## RECORDS TO PROCESS

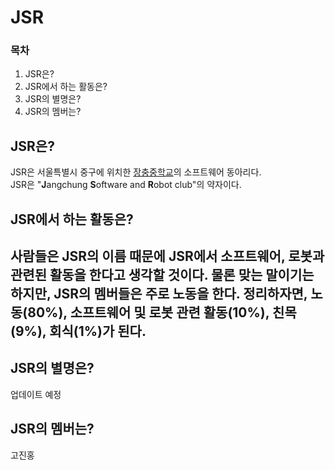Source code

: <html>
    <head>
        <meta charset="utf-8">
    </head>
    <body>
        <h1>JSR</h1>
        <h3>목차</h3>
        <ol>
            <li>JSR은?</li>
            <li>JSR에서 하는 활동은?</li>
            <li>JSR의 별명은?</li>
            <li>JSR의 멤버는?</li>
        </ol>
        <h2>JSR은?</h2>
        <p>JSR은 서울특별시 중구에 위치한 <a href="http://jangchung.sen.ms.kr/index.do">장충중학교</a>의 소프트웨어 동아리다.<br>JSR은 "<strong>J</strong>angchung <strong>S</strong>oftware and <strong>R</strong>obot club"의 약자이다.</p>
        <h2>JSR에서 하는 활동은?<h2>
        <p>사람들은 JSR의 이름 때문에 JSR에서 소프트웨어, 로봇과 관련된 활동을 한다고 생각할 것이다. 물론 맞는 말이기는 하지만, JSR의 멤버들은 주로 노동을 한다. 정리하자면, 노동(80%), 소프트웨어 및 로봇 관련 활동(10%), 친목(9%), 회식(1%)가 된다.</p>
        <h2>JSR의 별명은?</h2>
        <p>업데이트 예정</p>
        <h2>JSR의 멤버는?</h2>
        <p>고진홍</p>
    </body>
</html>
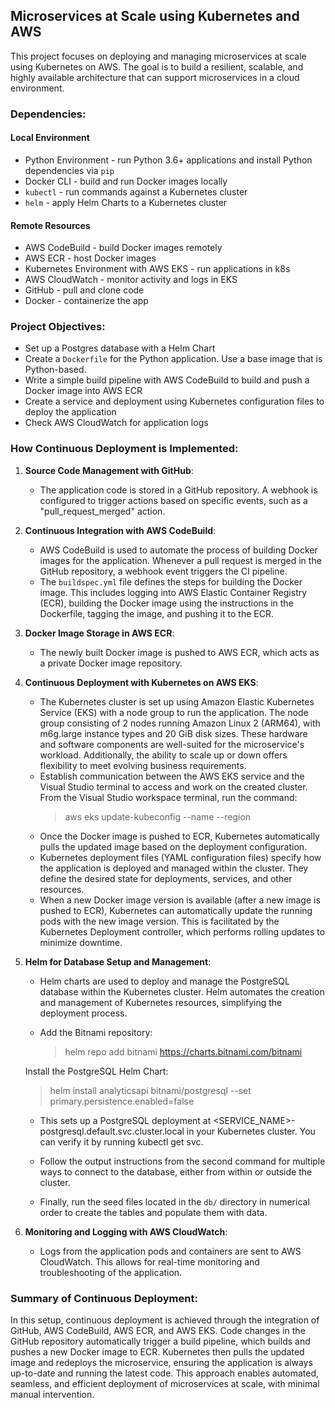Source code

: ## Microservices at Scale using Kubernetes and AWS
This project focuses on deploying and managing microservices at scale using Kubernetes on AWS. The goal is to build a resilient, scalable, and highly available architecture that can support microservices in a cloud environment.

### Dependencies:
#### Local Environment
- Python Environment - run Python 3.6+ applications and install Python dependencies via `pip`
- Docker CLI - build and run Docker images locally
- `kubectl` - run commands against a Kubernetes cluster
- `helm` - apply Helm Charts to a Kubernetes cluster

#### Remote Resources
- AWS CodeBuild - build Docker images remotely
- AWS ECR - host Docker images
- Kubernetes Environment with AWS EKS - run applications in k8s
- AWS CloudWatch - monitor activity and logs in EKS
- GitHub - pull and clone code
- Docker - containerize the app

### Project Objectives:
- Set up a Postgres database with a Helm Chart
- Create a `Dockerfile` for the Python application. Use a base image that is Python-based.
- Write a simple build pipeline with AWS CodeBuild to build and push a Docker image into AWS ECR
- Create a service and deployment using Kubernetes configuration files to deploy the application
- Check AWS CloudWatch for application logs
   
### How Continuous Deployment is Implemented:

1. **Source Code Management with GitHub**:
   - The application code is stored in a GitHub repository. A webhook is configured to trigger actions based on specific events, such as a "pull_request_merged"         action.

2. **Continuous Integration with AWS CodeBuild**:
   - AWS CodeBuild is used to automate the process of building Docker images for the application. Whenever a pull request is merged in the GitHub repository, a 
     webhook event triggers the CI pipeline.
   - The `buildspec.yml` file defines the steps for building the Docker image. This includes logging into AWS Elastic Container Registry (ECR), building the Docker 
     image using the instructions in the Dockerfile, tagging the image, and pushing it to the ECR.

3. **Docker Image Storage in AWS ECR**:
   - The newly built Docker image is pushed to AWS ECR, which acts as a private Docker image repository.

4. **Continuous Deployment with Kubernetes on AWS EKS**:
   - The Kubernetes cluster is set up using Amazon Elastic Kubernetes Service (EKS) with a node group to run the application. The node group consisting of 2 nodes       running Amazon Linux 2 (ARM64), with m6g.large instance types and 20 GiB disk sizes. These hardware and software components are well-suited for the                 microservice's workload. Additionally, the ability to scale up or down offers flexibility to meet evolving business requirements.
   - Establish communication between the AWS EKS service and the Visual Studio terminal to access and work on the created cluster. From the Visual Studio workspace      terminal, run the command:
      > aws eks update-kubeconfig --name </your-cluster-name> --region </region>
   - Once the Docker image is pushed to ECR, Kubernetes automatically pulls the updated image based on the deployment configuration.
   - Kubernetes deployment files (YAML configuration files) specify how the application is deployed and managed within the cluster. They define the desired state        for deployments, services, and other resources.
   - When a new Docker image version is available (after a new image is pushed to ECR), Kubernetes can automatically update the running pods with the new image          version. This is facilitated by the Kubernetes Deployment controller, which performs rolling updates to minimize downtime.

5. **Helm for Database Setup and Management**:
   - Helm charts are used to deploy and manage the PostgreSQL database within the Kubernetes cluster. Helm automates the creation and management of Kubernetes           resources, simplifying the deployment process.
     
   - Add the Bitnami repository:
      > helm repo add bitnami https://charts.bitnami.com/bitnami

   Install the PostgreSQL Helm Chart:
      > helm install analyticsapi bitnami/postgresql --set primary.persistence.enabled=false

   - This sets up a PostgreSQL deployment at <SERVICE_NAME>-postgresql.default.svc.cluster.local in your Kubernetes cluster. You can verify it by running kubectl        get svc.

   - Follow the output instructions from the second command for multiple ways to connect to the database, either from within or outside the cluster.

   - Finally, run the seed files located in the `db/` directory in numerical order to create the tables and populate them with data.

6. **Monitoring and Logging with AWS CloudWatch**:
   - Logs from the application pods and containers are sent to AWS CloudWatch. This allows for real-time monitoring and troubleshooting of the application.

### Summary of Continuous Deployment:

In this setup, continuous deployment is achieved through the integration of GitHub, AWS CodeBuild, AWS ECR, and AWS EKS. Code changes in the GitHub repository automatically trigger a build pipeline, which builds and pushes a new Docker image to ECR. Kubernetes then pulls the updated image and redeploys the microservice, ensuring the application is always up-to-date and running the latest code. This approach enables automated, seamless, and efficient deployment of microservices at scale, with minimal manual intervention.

## WHAT THIS TASK INVOLVES
Word for word, retype the material above without its pictures.

## YOUR RESPONSE
Source code

: <html>
    <head>
        <meta charset="utf-8">
    </head>
    <body>
        <h1>JSR</h1>
        <h3>목차</h3>
        <ol>
            <li>JSR은?</li>
            <li>JSR에서 하는 활동은?</li>
            <li>JSR의 별명은?</li>
            <li>JSR의 멤버는?</li>
        </ol>
        <h2>JSR은?</h2>
        <p>JSR은 서울특별시 중구에 위치한 <a href="http://jangchung.sen.ms.kr/index.do">장충중학교</a>의 소프트웨어 동아리다.<br>JSR은 "<strong>J</strong>angchung <strong>S</strong>oftware and <strong>R</strong>obot club"의 약자이다.</p>
        <h2>JSR에서 하는 활동은?<h2>
        <p>사람들은 JSR의 이름 때문에 JSR에서 소프트웨어, 로봇과 관련된 활동을 한다고 생각할 것이다. 물론 맞는 말이기는 하지만, JSR의 멤버들은 주로 노동을 한다. 정리하자면, 노동(80%), 소프트웨어 및 로봇 관련 활동(10%), 친목(9%), 회식(1%)가 된다.</p>
        <h2>JSR의 별명은?</h2>
        <p>업데이트 예정</p>
        <h2>JSR의 멤버는?</h2>
        <p>고진홍</p>
    </body>
</html>
Source code

: ## Microservices at Scale using Kubernetes and AWS
This project focuses on deploying and managing microservices at scale using Kubernetes on AWS. The goal is to build a resilient, scalable, and highly available architecture that can support microservices in a cloud environment.

### Dependencies:
#### Local Environment
- Python Environment - run Python 3.6+ applications and install Python dependencies via `pip`
- Docker CLI - build and run Docker images locally
- `kubectl` - run commands against a Kubernetes cluster
- `helm` - apply Helm Charts to a Kubernetes cluster

#### Remote Resources
- AWS CodeBuild - build Docker images remotely
- AWS ECR - host Docker images
- Kubernetes Environment with AWS EKS - run applications in k8s
- AWS CloudWatch - monitor activity and logs in EKS
- GitHub - pull and clone code
- Docker - containerize the app

### Project Objectives:
- Set up a Postgres database with a Helm Chart
- Create a `Dockerfile` for the Python application. Use a base image that is Python-based.
- Write a simple build pipeline with AWS CodeBuild to build and push a Docker image into AWS ECR
- Create a service and deployment using Kubernetes configuration files to deploy the application
- Check AWS CloudWatch for application logs
   
### How Continuous Deployment is Implemented:

1. **Source Code Management with GitHub**:
   - The application code is stored in a GitHub repository. A webhook is configured to trigger actions based on specific events, such as a "pull_request_merged"         action.

2. **Continuous Integration with AWS CodeBuild**:
   - AWS CodeBuild is used to automate the process of building Docker images for the application. Whenever a pull request is merged in the GitHub repository, a 
     webhook event triggers the CI pipeline.
   - The `buildspec.yml` file defines the steps for building the Docker image. This includes logging into AWS Elastic Container Registry (ECR), building the Docker 
     image using the instructions in the Dockerfile, tagging the image, and pushing it to the ECR.

3. **Docker Image Storage in AWS ECR**:
   - The newly built Docker image is pushed to AWS ECR, which acts as a private Docker image repository.

4. **Continuous Deployment with Kubernetes on AWS EKS**:
   - The Kubernetes cluster is set up using Amazon Elastic Kubernetes Service (EKS) with a node group to run the application. The node group consisting of 2 nodes       running Amazon Linux 2 (ARM64), with m6g.large instance types and 20 GiB disk sizes. These hardware and software components are well-suited for the                 microservice's workload. Additionally, the ability to scale up or down offers flexibility to meet evolving business requirements.
   - Establish communication between the AWS EKS service and the Visual Studio terminal to access and work on the created cluster. From the Visual Studio workspace      terminal, run the command:
      > aws eks update-kubeconfig --name </your-cluster-name> --region </region>
   - Once the Docker image is pushed to ECR, Kubernetes automatically pulls the updated image based on the deployment configuration.
   - Kubernetes deployment files (YAML configuration files) specify how the application is deployed and managed within the cluster. They define the desired state        for deployments, services, and other resources.
   - When a new Docker image version is available (after a new image is pushed to ECR), Kubernetes can automatically update the running pods with the new image          version. This is facilitated by the Kubernetes Deployment controller, which performs rolling updates to minimize downtime.

5. **Helm for Database Setup and Management**:
   - Helm charts are used to deploy and manage the PostgreSQL database within the Kubernetes cluster. Helm automates the creation and management of Kubernetes           resources, simplifying the deployment process.
     
   - Add the Bitnami repository:
      > helm repo add bitnami https://charts.bitnami.com/bitnami

   Install the PostgreSQL Helm Chart:
      > helm install analyticsapi bitnami/postgresql --set primary.persistence.enabled=false

   - This sets up a PostgreSQL deployment at <SERVICE_NAME>-postgresql.default.svc.cluster.local in your Kubernetes cluster. You can verify it by running kubectl        get svc.

   - Follow the output instructions from the second command for multiple ways to connect to the database, either from within or outside the cluster.

   - Finally, run the seed files located in the `db/` directory in numerical order to create the tables and populate them with data.

6. **Monitoring and Logging with AWS CloudWatch**:
   - Logs from the application pods and containers are sent to AWS CloudWatch. This allows for real-time monitoring and troubleshooting of the application.

### Summary of Continuous Deployment:

In this setup, continuous deployment is achieved through the integration of GitHub, AWS CodeBuild, AWS ECR, and AWS EKS. Code changes in the GitHub repository automatically trigger a build pipeline, which builds and pushes a new Docker image to ECR. Kubernetes then pulls the updated image and redeploys the microservice, ensuring the application is always up-to-date and running the latest code. This approach enables automated, seamless, and efficient deployment of microservices at scale, with minimal manual intervention.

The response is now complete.